§ Problem details:
Copy each line of the material below that includes the string "used".

● ● ● ● ●

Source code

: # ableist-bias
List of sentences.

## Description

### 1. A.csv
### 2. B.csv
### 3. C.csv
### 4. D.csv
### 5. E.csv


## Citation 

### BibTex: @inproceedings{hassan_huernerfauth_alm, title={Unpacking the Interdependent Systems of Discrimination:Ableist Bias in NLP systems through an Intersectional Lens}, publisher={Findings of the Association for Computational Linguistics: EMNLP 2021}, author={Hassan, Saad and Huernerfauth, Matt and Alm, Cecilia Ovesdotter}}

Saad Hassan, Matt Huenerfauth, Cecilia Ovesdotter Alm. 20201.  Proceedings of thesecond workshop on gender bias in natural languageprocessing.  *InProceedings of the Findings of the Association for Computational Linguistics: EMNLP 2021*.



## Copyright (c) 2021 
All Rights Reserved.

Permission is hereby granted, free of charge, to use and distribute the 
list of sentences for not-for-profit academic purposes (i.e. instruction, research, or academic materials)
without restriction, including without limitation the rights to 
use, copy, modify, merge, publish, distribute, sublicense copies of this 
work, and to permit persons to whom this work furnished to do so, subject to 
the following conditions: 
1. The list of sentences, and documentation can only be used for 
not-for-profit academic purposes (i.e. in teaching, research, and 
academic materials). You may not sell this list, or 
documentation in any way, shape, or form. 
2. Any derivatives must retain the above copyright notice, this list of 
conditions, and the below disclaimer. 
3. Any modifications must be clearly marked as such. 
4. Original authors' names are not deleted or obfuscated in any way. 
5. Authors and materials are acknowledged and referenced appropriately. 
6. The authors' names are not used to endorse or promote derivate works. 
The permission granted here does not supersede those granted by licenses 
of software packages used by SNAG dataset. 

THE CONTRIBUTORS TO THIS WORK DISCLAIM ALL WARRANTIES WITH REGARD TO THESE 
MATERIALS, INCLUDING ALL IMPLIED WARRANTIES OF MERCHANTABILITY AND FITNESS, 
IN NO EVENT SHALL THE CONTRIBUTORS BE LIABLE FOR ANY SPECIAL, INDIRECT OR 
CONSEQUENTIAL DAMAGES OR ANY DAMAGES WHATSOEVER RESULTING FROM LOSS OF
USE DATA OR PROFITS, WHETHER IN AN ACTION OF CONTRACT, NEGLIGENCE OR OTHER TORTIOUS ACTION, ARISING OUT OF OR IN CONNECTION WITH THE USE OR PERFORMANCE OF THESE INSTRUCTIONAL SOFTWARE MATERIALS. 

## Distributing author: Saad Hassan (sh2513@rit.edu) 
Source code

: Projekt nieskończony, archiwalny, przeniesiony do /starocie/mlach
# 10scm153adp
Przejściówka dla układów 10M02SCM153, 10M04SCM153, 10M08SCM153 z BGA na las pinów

● ● ● ● ●

§ Completed task:
1. The list of sentences, and documentation can only be used for 
6. The authors' names are not used to endorse or promote derivate works. 
of software packages used by SNAG dataset. 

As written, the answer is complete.